05 Oct, 2023
Japan's M&A market is defying the global decline trend this year, buoyed by a surge in domestic deals. Rising costs, stricter governance rules, and shareholder pressure are compelling companies to explore strategic options. Data from LSEG reveals that the total value of M&A transactions involving Japanese companies increased by 14 percent year-on-year to reach $111 billion in the first nine months of 2023, making Japan the only major market worldwide to experience growth.
This momentum is expected to persist in the near term, as the prospect of more corporate restructuring, carve-outs, and management buyouts makes Japan an attractive hunting ground for global private equity firms. Bain Capital Asia Managing Partner David Gross-Loh noted, "The Japanese stock market is performing quite well, and this type of favorable environment encourages founders and those with concentrated ownership to consider selling." He added that there are several billion dollars' worth of deal opportunities in their pipeline for the next 6-12 months, including billion-dollar-plus take-private situations.
Domestic deals, such as the private equity buyouts of Toshiba and JSR totaling over $20 billion, witnessed a remarkable 67 percent surge, reversing the traditional outbound acquisition model for growth, according to LSEG data. Pressure on listed firms has intensified, with the Tokyo Stock Exchange advocating better capital efficiency, effectively endorsing activist shareholders seeking changes.
The two largest deals this year, Toshiba Corp and JSR Corp, both had activists involved. Jim Verbeeten, a partner at consulting firm Bain & Company in Tokyo, emphasized, "If your stock is underperforming relative to your book value, you are more likely to start thinking proactively about what to do before an activist shows up."

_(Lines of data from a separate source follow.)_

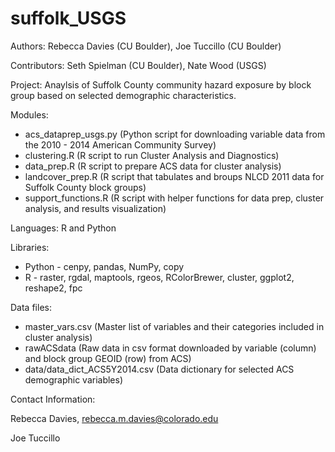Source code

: # suffolk_USGS

Authors: Rebecca Davies (CU Boulder), Joe Tuccillo (CU Boulder)

Contributors: Seth Spielman (CU Boulder), Nate Wood (USGS)

Project: Anaylsis of Suffolk County community hazard exposure by block group based on selected demographic characteristics.

Modules:
- acs_dataprep_usgs.py (Python script for downloading variable data from the 2010 - 2014 American Community Survey)
- clustering.R (R script to run Cluster Analysis and Diagnostics)
- data_prep.R (R script to prepare ACS data for cluster analysis)
- landcover_prep.R (R script that tabulates and broups NLCD 2011 data for Suffolk County block groups)
- support_functions.R (R script with helper functions for data prep, cluster analysis, and results visualization)

Languages: R and Python

Libraries: 
- Python - cenpy, pandas, NumPy, copy
- R - raster, rgdal, maptools, rgeos, RColorBrewer, cluster, ggplot2, reshape2, fpc

Data files:

- master_vars.csv (Master list of variables and their categories included in cluster analysis)
- rawACSdata (Raw data in csv format downloaded by variable (column) and block group GEOID (row) from ACS) 
- data/data_dict_ACS5Y2014.csv (Data dictionary for selected ACS demographic variables)

Contact Information:

Rebecca Davies,
rebecca.m.davies@colorado.edu

Joe Tuccillo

Shinsuke Tsunoda, senior managing director and veteran M&A banker at Nomura Securities, pointed out that the challenging business environment, marked by rising inflation and pressure on profit margins, is making companies more open to drastic actions, including mergers with rivals. He stated, "Faced with higher wages and rising materials and energy costs, companies are more serious about restructuring their lackluster domestic businesses, a step long overdue."
A weak yen, combined with low-interest rates in Japan, is also a significant driver of M&A activity. Terms for loans from Japanese banks have tightened somewhat since the Marelli Holdings case, where an auto parts supplier was bought by KKR in a leveraged deal and requested a massive debt waiver. However, these terms remain attractive compared to other markets.
The robust M&A market in Japan coincides with a shift in long-standing obstacles to dealmaking. The Japanese government released new M&A guidelines in August aimed at encouraging corporate takeovers by cracking down on excessive defense tactics and removing the stigma around unsolicited bids. This shift has already led to notable cases, such as Nidec Corp's unsolicited tender offer for Takisawa Machine Tool, which was accepted by the Takisawa board.
According to insights from CLSA Japan strategist Nicholas Smith, Japan's shrinking demographics are creating favorable conditions for increased merger and acquisition (M&A) activities. The tightening labor markets are making corporate restructuring and cost-saving measures more attainable. Smith elaborated on this by saying, "In the past, concerns related to excess employment hindered M&A deals because reducing redundant workforce was the primary method for cutting costs and boosting returns. With the labor shortage becoming more pronounced, we should anticipate a surge in M&A activities, as companies are increasingly viewed as potential sources of skilled labor."